Die fetten Jahre Güllens sind vorbei. Während Klara nach ihrer Vertreibung "bumsreich" wurde, pfeift Güllen finanziell aus dem letzten Loch. "Die Erlösung lässt auf sich warten", bringt der Pfarrer die allgemeine Hoffnung auf den Punkt. Diese Erlösung soll Claire bringen, Enkelin der Claire Zachanassian, die sie nun als "Kind unserer Stadt" feiern. Sie ziehen eine abstrus-komische Begrüßungsshow ab. Nina Steils spielt Claire, eine Sängerin, die mit ihrem Musiker Boby (Fiete Wachholtz) arglos zu einem Konzert in den Ort ihrer Großmutter reist. Dass Boby sein E-Piano in einem Sarg transportiert, ist reiner Zufall: Claire weiß nichts von der unrühmlichen Geschichte. Erst der alte Richter von damals berichtet ihr, wovon die anderen so beharrlich schweigen. "Lügen, alles Lügen! Und warum sprechen wir überhaupt über einen Vogelschiss in der langjährigen Geschichte Güllens", erwidert der junge Alfred Ill, Enkel des Täters.

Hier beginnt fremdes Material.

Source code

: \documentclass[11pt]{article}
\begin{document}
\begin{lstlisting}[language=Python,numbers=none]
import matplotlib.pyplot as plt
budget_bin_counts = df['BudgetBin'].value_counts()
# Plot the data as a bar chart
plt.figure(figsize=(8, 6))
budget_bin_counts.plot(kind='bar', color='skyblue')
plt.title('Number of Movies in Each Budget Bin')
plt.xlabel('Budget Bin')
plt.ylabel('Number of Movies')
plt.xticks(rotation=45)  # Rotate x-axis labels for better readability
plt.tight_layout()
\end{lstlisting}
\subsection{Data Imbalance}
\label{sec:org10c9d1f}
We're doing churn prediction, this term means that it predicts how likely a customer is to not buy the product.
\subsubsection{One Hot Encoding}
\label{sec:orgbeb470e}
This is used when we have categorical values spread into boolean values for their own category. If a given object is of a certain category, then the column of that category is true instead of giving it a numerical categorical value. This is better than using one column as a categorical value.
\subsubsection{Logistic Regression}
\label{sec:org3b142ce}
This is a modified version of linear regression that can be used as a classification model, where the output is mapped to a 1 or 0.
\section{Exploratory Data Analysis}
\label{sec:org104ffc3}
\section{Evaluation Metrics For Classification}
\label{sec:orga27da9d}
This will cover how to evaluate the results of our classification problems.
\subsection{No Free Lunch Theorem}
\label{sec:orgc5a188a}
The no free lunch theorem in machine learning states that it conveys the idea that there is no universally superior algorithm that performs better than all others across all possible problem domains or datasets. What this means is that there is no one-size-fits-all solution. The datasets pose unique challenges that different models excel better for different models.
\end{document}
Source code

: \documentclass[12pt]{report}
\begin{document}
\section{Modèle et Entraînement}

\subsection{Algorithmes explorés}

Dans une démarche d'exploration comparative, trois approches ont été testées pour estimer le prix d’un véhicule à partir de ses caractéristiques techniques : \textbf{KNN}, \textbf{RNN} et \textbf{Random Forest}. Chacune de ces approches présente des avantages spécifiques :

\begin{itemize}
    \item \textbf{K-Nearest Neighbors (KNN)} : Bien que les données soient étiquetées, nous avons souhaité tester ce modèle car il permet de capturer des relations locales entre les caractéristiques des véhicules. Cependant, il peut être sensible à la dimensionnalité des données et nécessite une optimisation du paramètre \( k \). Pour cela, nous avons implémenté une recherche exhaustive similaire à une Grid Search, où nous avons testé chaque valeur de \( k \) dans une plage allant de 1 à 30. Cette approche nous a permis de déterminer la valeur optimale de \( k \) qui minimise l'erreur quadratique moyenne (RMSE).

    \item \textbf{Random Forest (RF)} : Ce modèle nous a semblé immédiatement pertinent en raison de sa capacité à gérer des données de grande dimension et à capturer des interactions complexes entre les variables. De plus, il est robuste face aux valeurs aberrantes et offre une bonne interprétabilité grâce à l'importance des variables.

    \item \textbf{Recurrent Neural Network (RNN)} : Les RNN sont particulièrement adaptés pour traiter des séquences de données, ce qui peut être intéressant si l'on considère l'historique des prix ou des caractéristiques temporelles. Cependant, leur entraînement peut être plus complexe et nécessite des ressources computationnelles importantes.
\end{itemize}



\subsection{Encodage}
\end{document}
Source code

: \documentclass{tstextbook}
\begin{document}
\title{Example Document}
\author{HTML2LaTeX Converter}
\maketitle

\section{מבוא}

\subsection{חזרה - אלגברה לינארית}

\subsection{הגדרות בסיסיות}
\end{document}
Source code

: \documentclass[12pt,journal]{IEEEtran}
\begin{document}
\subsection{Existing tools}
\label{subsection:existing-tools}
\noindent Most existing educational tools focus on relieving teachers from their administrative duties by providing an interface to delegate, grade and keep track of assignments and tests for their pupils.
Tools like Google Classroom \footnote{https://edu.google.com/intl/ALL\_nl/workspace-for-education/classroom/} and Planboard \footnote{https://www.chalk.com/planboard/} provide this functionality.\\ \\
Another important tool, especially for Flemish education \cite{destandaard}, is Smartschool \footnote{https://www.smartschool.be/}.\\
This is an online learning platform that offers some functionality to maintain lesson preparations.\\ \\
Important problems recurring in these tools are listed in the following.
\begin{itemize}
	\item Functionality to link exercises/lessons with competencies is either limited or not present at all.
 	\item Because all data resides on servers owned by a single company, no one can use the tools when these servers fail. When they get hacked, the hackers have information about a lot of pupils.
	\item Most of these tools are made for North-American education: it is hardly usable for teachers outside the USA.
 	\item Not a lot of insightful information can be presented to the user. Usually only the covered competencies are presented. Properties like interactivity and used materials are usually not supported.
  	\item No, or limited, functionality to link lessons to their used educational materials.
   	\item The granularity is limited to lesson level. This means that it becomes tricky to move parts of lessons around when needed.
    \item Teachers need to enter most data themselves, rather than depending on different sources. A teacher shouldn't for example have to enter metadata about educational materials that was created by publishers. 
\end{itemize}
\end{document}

Das Gezeigte gilt auch für uns
Es ist kein großer Gedankensprung, das hier Gezeigte auf ein Land namens Deutschland zu übertragen - mit der Kollektivschuld am Holocaust. So ist dieses ganze Spiel ein moralischer Stresstest - mit der Frage, was das beispielsweise im Bezug auf wachsenden Antisemitismus bedeutet. Was Sapir Heller zeigt, ist also eine raffinierte Versuchsanordnung um vergangene und gegenwärtige Schuld.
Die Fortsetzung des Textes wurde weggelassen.